Rientrai. Cinque secondi dopo, Nino cominciò ad urlare. Si contorceva nel letto, provò ad alzarsi, si rimise seduto, si sdraiò, si contorse. Un dolore terrificante lo percorreva da capo a piedi, una tortura lenta e continua. Non riusciva a passare. Finsi di preoccuparmi, gli diedi tutto quello che aveva in casa – Brufen, tachipirina, Xanax, Voltaren, morfina, tutto. Non ci fu effetto. Nino non aveva un attimo di tregua. Dopo una mezz’oretta lanciai il siluro.

– Soffri molto?

– È insopportabile, urlò lui.

– Hai visto?

– Visto cosa?

– Non puoi essere sempre felice.

Ci mise un po’, nelle agonie in cui era, a capire quello che avevo detto. Gli mancò la lucidità di rispondermi e continuò a contorcersi. Temetti di essermi dato la zappa sui piedi: mi serviva una ritrattazione lucida, meditata. Intanto avevo chiamato l’ambulanza: ne sentii le sirene per la strada. Feci appena in tempo a scrivere sul quaderno:

Così per tutta la vita.

Poi nascosi il quaderno, aiutai gli infermieri a trasportare Nino sulla barella e poi in ospedale mentre si contorceva, gli tenni la mano mentre provavano con non so quali narcotici a farlo star meglio. I farmaci migliorarono un po’ la situazione, ma per poco. Tornò a stare da cani nel giro di qualche ora. Naturalmente andai a trovarlo spesso dove l’avevano ricoverato. Gli dovettero fare parecchi esami e vidi decine di luminari al suo capezzale; ma nessuno riuscì a cavarci un ragno dal buco. Anche la semplice conversazione con Nino, per via del dolore, era quasi impossibile. Un giorno, approfittando di un momento in cui era solo, provai un attacco diretto.

– Nino, vuoi morire?

Non rispose, continuò a lamentarsi. Poi ad un certo punto, guardandomi con gli occhi pieni di lacrime:

– Morire?

– Sì. Vedi che non c’è più speranza. La tua vita è un inferno. Vuoi morire?

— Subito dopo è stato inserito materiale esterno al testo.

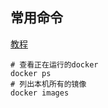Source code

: <!--
 * @Author: error: error: git config user.name & please set dead value or install git && error: git config user.email & please set dead value or install git & please set dead value or install git
 * @Date: 2025-03-19 15:41:15
 * @LastEditors: error: error: git config user.name & please set dead value or install git && error: git config user.email & please set dead value or install git & please set dead value or install git
 * @LastEditTime: 2025-03-19 18:00:24
 * @FilePath: \notes\docker备忘.md
 * @Description: 这是默认设置,请设置`customMade`, 打开koroFileHeader查看配置 进行设置: https://github.com/OBKoro1/koro1FileHeader/wiki/%E9%85%8D%E7%BD%AE
-->
## 常用命令
[教程](https://www.runoob.com/docker/docker-mirror-acceleration.html)
```
# 查看正在运行的docker
docker ps
# 列出本机所有的镜像
docker images
```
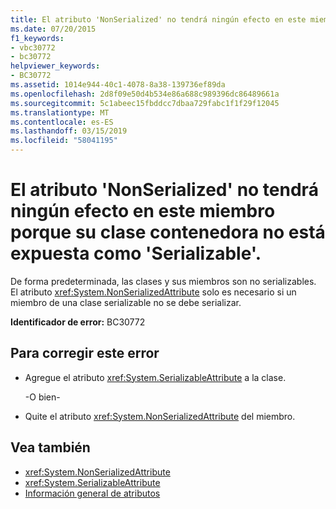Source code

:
```yaml
---
title: El atributo 'NonSerialized' no tendrá ningún efecto en este miembro porque su clase contenedora no está expuesta como 'Serializable'.
ms.date: 07/20/2015
f1_keywords:
- vbc30772
- bc30772
helpviewer_keywords:
- BC30772
ms.assetid: 1014e944-40c1-4078-8a38-139736ef89da
ms.openlocfilehash: 2d8f09e50d4b534e86a688c989396dc86489661a
ms.sourcegitcommit: 5c1abeec15fbddcc7dbaa729fabc1f1f29f12045
ms.translationtype: MT
ms.contentlocale: es-ES
ms.lasthandoff: 03/15/2019
ms.locfileid: "58041195"
---
```

# <a name="nonserialized-attribute-will-not-affect-this-member-because-its-containing-class-is-not-exposed-as-serializable"></a>El atributo 'NonSerialized' no tendrá ningún efecto en este miembro porque su clase contenedora no está expuesta como 'Serializable'.
De forma predeterminada, las clases y sus miembros son no serializables. El atributo <xref:System.NonSerializedAttribute> solo es necesario si un miembro de una clase serializable no se debe serializar.  
  
 **Identificador de error:** BC30772  
  
## <a name="to-correct-this-error"></a>Para corregir este error  
  
-   Agregue el atributo <xref:System.SerializableAttribute> a la clase.  
  
     -O bien-  
  
-   Quite el atributo <xref:System.NonSerializedAttribute> del miembro.  
  
## <a name="see-also"></a>Vea también

- <xref:System.NonSerializedAttribute>
- <xref:System.SerializableAttribute>
- [Información general de atributos](~/docs/visual-basic/programming-guide/concepts/attributes/index.md)

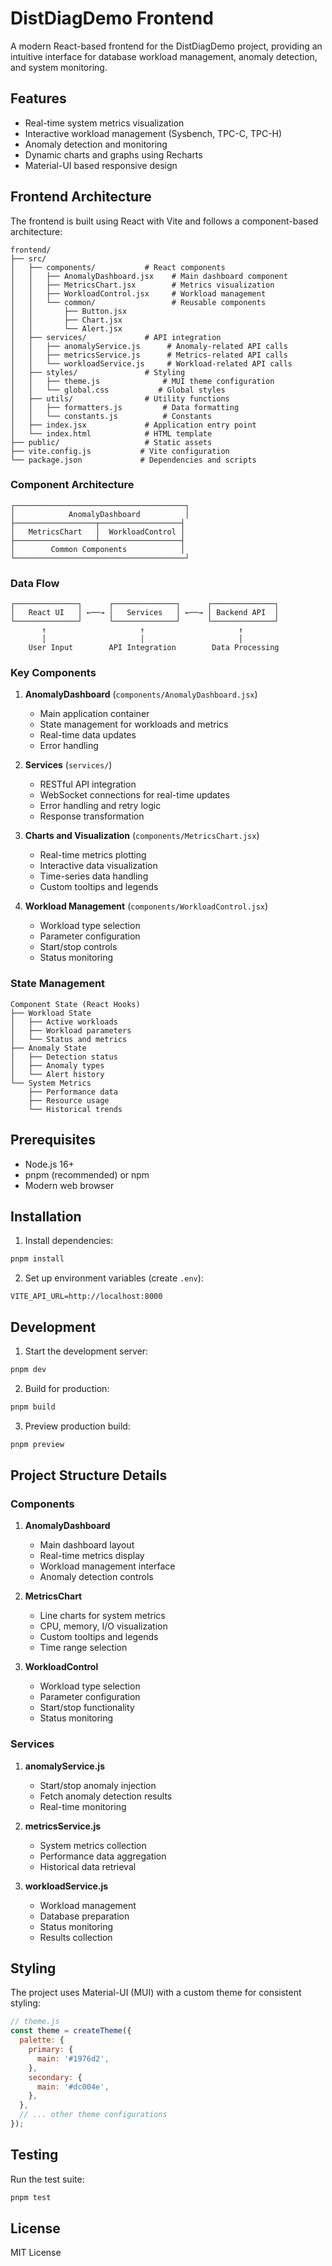 # DistDiagDemo Frontend

A modern React-based frontend for the DistDiagDemo project, providing an intuitive interface for database workload management, anomaly detection, and system monitoring.

## Features

- Real-time system metrics visualization
- Interactive workload management (Sysbench, TPC-C, TPC-H)
- Anomaly detection and monitoring
- Dynamic charts and graphs using Recharts
- Material-UI based responsive design

## Frontend Architecture

The frontend is built using React with Vite and follows a component-based architecture:

```
frontend/
├── src/
│   ├── components/           # React components
│   │   ├── AnomalyDashboard.jsx    # Main dashboard component
│   │   ├── MetricsChart.jsx        # Metrics visualization
│   │   ├── WorkloadControl.jsx     # Workload management
│   │   └── common/                 # Reusable components
│   │       ├── Button.jsx
│   │       ├── Chart.jsx
│   │       └── Alert.jsx
│   ├── services/             # API integration
│   │   ├── anomalyService.js      # Anomaly-related API calls
│   │   ├── metricsService.js      # Metrics-related API calls
│   │   └── workloadService.js     # Workload-related API calls
│   ├── styles/               # Styling
│   │   ├── theme.js              # MUI theme configuration
│   │   └── global.css           # Global styles
│   ├── utils/                # Utility functions
│   │   ├── formatters.js         # Data formatting
│   │   └── constants.js          # Constants
│   ├── index.jsx             # Application entry point
│   └── index.html            # HTML template
├── public/                   # Static assets
├── vite.config.js           # Vite configuration
└── package.json             # Dependencies and scripts
```

### Component Architecture

```
┌──────────────────────────────────────┐
│            AnomalyDashboard          │
├──────────────────┬──────────────────┤
│   MetricsChart   │  WorkloadControl │
├──────────────────┴──────────────────┤
│        Common Components            │
└──────────────────────────────────────┘
```

### Data Flow

```
┌──────────────┐      ┌──────────────┐      ┌──────────────┐
│   React UI   │ ←──→ │   Services   │ ←──→ │ Backend API  │
└──────────────┘      └──────────────┘      └──────────────┘
       ↑                     ↑                     ↑
       │                     │                     │
    User Input        API Integration        Data Processing
```

### Key Components

1. **AnomalyDashboard** (`components/AnomalyDashboard.jsx`)
   - Main application container
   - State management for workloads and metrics
   - Real-time data updates
   - Error handling

2. **Services** (`services/`)
   - RESTful API integration
   - WebSocket connections for real-time updates
   - Error handling and retry logic
   - Response transformation

3. **Charts and Visualization** (`components/MetricsChart.jsx`)
   - Real-time metrics plotting
   - Interactive data visualization
   - Time-series data handling
   - Custom tooltips and legends

4. **Workload Management** (`components/WorkloadControl.jsx`)
   - Workload type selection
   - Parameter configuration
   - Start/stop controls
   - Status monitoring

### State Management

```
Component State (React Hooks)
├── Workload State
│   ├── Active workloads
│   ├── Workload parameters
│   └── Status and metrics
├── Anomaly State
│   ├── Detection status
│   ├── Anomaly types
│   └── Alert history
└── System Metrics
    ├── Performance data
    ├── Resource usage
    └── Historical trends
```

## Prerequisites

- Node.js 16+
- pnpm (recommended) or npm
- Modern web browser

## Installation

1. Install dependencies:
```bash
pnpm install
```

2. Set up environment variables (create `.env`):
```env
VITE_API_URL=http://localhost:8000
```

## Development

1. Start the development server:
```bash
pnpm dev
```

2. Build for production:
```bash
pnpm build
```

3. Preview production build:
```bash
pnpm preview
```

## Project Structure Details

### Components

1. **AnomalyDashboard**
   - Main dashboard layout
   - Real-time metrics display
   - Workload management interface
   - Anomaly detection controls

2. **MetricsChart**
   - Line charts for system metrics
   - CPU, memory, I/O visualization
   - Custom tooltips and legends
   - Time range selection

3. **WorkloadControl**
   - Workload type selection
   - Parameter configuration
   - Start/stop functionality
   - Status monitoring

### Services

1. **anomalyService.js**
   - Start/stop anomaly injection
   - Fetch anomaly detection results
   - Real-time monitoring

2. **metricsService.js**
   - System metrics collection
   - Performance data aggregation
   - Historical data retrieval

3. **workloadService.js**
   - Workload management
   - Database preparation
   - Status monitoring
   - Results collection

## Styling

The project uses Material-UI (MUI) with a custom theme for consistent styling:

```javascript
// theme.js
const theme = createTheme({
  palette: {
    primary: {
      main: '#1976d2',
    },
    secondary: {
      main: '#dc004e',
    },
  },
  // ... other theme configurations
});
```

## Testing

Run the test suite:
```bash
pnpm test
```

## License

MIT License
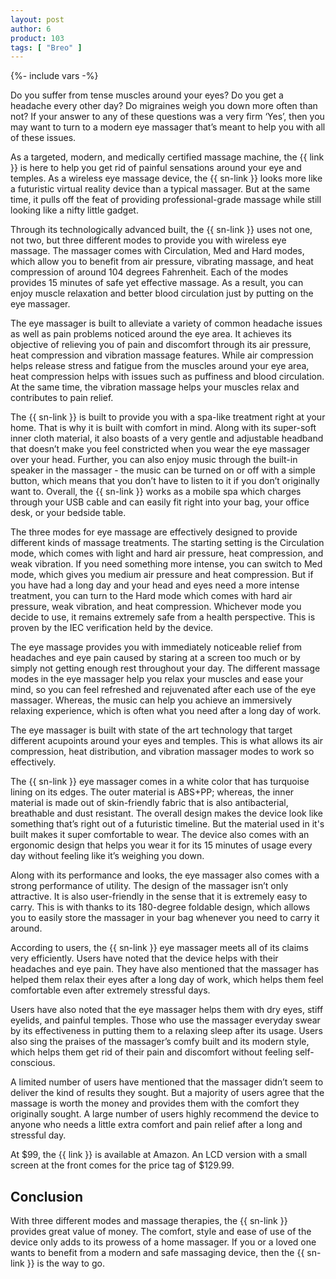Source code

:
 ```yaml
---
layout: post
author: 6
product: 103
tags: [ "Breo" ]  
---
```


{%- include vars -%}

Do you suffer from tense muscles around your eyes? Do you get a headache every other day? Do migraines weigh you down more often than not? If your answer to any of these questions was a very firm ‘Yes’, then you may want to turn to a modern eye massager that’s meant to help you with all of these issues.

  

As a targeted, modern, and medically certified massage machine, the {{ link }} is here to help you get rid of painful sensations around your eye and temples. As a wireless eye massage device, the {{ sn-link }} looks more like a futuristic virtual reality device than a typical massager. But at the same time, it pulls off the feat of providing professional-grade massage while still looking like a nifty little gadget.
  

Through its technologically advanced built, the {{ sn-link }} uses not one, not two, but three different modes to provide you with wireless eye massage. The massager comes with Circulation, Med and Hard modes, which allow you to benefit from air pressure, vibrating massage, and heat compression of around 104 degrees Fahrenheit. Each of the modes provides 15 minutes of safe yet effective massage. As a result, you can enjoy muscle relaxation and better blood circulation just by putting on the eye massager.

  

The eye massager is built to alleviate a variety of common headache issues as well as pain problems noticed around the eye area. It achieves its objective of relieving you of pain and discomfort through its air pressure, heat compression and vibration massage features. While air compression helps release stress and fatigue from the muscles around your eye area, heat compression helps with issues such as puffiness and blood circulation. At the same time, the vibration massage helps your muscles relax and contributes to pain relief.

  

The {{ sn-link }} is built to provide you with a spa-like treatment right at your home. That is why it is built with comfort in mind. Along with its super-soft inner cloth material, it also boasts of a very gentle and adjustable headband that doesn’t make you feel constricted when you wear the eye massager over your head. Further, you can also enjoy music through the built-in speaker in the massager - the music can be turned on or off with a simple button, which means that you don’t have to listen to it if you don’t originally want to. Overall, the {{ sn-link }} works as a mobile spa which charges through your USB cable and can easily fit right into your bag, your office desk, or your bedside table.

  

The three modes for eye massage are effectively designed to provide different kinds of massage treatments. The starting setting is the Circulation mode, which comes with light and hard air pressure, heat compression, and weak vibration. If you need something more intense, you can switch to Med mode, which gives you medium air pressure and heat compression. But if you have had a long day and your head and eyes need a more intense treatment, you can turn to the Hard mode which comes with hard air pressure, weak vibration, and heat compression. Whichever mode you decide to use, it remains extremely safe from a health perspective. This is proven by the IEC verification held by the device.

  

The eye massage provides you with immediately noticeable relief from headaches and eye pain caused by staring at a screen too much or by simply not getting enough rest throughout your day. The different massage modes in the eye massager help you relax your muscles and ease your mind, so you can feel refreshed and rejuvenated after each use of the eye massager. Whereas, the music can help you achieve an immersively relaxing experience, which is often what you need after a long day of work.

  

The eye massager is built with state of the art technology that target different acupoints around your eyes and temples. This is what allows its air compression, heat distribution, and vibration massager modes to work so effectively.

  

The {{ sn-link }} eye massager comes in a white color that has turquoise lining on its edges. The outer material is ABS+PP; whereas, the inner material is made out of skin-friendly fabric that is also antibacterial, breathable and dust resistant. The overall design makes the device look like something that’s right out of a futuristic timeline. But the material used in it's built makes it super comfortable to wear. The device also comes with an ergonomic design that helps you wear it for its 15 minutes of usage every day without feeling like it’s weighing you down.

  

Along with its performance and looks, the eye massager also comes with a strong performance of utility. The design of the massager isn’t only attractive. It is also user-friendly in the sense that it is extremely easy to carry. This is with thanks to its 180-degree foldable design, which allows you to easily store the massager in your bag whenever you need to carry it around.

  

According to users, the {{ sn-link }} eye massager meets all of its claims very efficiently. Users have noted that the device helps with their headaches and eye pain. They have also mentioned that the massager has helped them relax their eyes after a long day of work, which helps them feel comfortable even after extremely stressful days.

  

Users have also noted that the eye massager helps them with dry eyes, stiff eyelids, and painful temples. Those who use the massager everyday swear by its effectiveness in putting them to a relaxing sleep after its usage. Users also sing the praises of the massager’s comfy built and its modern style, which helps them get rid of their pain and discomfort without feeling self-conscious.

  

A limited number of users have mentioned that the massager didn’t seem to deliver the kind of results they sought. But a majority of users agree that the massage is worth the money and provides them with the comfort they originally sought. A large number of users highly recommend the device to anyone who needs a little extra comfort and pain relief after a long and stressful day.


At $99, the {{ link }} is available at Amazon. An LCD version with a small screen at the front comes for the price tag of $129.99.

  





## Conclusion

With three different modes and massage therapies, the {{ sn-link }} provides great value of money. The comfort, style and ease of use of the device only adds to its prowess of a home massager. If you or a loved one wants to benefit from a modern and safe massaging device, then the {{ sn-link }} is the way to go.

Qualcosa gli brillò negli occhi.

– Ma che cazzo dici. No. Non è giusto. Non voglio morire.

Mi salì un odio inestinguibile in gola. Nino ruppe in un pianto dirotto. Tra un singhiozzo e l’altro urlava ancora più forte. Ogni fibra del suo corpo era accecata dalla sofferenza. Attesi ancora qualche giorno; tornai a trovarlo, avvicinandomi al suo povero letto. Mi riconobbe a fatica, il cervello torturato dal cortocircuito.

– Fallo smettere, gorgogliò. Finsi di non capire.

– Cosa, Nino?

– Fai smettere questa cosa! Non resisto più. Uccidimi.

– E come faccio?

– Cazzo ne so, una siringa piena d’aria nelle vene, una botta in testa, portami sul balcone che mi butto, qualsiasi cosa ma fallo smettere.

Finalmente! Provai a deriderlo un po’: – Non saprei, Nino. Non credo nella sofferenza. Penso anzi che la vita…

Nino rispose con un urlo. E poi: – Fallo smettere, fallo smettere, ammazzami.

Questa volta la fitta di dolore fu così forte che Nino cadde dal suo lettino. Fu subito soccorso dagli infermieri che sentirono le sue grida. Nel vederlo contorcersi sul pavimento, urlando fino a spaccarsi la gola, capii che finalmente lo avevo sconfitto. Aveva detto no alla vita. Ora conosceva e accettava la sofferenza necessaria. Non aveva più il suo ghigno sulla faccia. Uscii dall’ospedale, finalmente placato. Nel mio cervello c’era il vuoto – la mia vittoria aveva ripulito tutto. Non mi restava che una serena indifferenza.